■ **Aim of the task**
Your task is to copy each line in the listing that includes the word "Futuro".

(Dataset begins)

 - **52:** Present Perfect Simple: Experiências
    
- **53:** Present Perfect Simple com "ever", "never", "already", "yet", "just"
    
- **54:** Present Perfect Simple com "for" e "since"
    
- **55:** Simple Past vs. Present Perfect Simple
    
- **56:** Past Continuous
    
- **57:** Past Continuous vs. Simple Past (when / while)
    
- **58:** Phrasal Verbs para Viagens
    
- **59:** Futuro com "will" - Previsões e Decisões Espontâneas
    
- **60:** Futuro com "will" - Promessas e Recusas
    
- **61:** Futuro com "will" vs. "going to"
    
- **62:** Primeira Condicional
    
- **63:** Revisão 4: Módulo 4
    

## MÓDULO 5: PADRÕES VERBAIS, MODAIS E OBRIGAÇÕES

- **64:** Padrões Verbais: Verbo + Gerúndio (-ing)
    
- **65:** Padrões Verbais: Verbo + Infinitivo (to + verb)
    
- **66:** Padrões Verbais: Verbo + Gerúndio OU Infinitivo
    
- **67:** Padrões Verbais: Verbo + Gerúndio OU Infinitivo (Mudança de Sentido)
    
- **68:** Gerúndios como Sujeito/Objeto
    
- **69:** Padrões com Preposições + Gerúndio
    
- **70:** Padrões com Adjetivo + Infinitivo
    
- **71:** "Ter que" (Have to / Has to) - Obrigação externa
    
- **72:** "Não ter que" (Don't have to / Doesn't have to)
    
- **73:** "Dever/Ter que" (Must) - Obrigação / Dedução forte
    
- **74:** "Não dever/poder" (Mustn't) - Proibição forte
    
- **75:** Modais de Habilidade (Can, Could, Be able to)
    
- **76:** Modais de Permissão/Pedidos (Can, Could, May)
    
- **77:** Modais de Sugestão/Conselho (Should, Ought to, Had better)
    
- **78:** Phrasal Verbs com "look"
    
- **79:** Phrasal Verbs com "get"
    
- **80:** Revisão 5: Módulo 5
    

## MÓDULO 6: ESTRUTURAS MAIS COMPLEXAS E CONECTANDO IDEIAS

(Dataset ends)

■ **Written response**
- **59:** Futuro com "will" - Previsões e Decisões Espontâneas
- **60:** Futuro com "will" - Promessas e Recusas
- **61:** Futuro com "will" vs. "going to"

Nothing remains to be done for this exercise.